<<<<
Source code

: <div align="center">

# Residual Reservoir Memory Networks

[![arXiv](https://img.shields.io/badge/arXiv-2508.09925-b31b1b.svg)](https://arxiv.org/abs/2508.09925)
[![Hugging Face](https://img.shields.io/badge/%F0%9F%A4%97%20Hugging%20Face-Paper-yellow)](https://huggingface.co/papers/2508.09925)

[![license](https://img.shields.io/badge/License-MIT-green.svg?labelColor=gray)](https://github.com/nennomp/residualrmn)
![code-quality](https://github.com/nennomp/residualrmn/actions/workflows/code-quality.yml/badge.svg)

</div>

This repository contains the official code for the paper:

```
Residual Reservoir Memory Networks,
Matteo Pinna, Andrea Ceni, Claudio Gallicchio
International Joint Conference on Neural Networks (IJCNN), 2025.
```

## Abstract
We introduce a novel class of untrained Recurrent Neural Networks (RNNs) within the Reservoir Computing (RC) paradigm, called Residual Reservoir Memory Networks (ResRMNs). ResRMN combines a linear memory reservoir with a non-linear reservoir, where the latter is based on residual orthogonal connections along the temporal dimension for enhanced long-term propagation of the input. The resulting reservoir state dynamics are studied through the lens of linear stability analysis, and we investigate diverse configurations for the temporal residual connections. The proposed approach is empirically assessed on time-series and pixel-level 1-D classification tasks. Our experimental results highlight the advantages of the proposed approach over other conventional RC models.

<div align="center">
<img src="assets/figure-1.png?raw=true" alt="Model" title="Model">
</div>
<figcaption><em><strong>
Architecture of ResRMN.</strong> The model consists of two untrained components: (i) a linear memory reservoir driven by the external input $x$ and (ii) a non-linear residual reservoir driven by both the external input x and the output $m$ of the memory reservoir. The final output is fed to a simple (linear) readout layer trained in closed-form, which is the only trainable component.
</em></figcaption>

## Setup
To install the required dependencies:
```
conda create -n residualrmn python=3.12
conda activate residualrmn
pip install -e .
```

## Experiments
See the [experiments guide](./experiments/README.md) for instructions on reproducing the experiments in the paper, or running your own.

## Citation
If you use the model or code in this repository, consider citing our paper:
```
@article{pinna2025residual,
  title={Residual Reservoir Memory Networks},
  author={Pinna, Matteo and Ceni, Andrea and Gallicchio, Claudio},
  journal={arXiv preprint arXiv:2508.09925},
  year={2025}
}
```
>>>>
**Work required**
Write the lines out again exactly, from the one containing "If you use the" through the last line of the records, and include no other lines.

**Response area**
If you use the model or code in this repository, consider citing our paper:
```
@article{pinna2025residual,
  title={Residual Reservoir Memory Networks},
  author={Pinna, Matteo and Ceni, Andrea and Gallicchio, Claudio},
  journal={arXiv preprint arXiv:2508.09925},
  year={2025}
}
```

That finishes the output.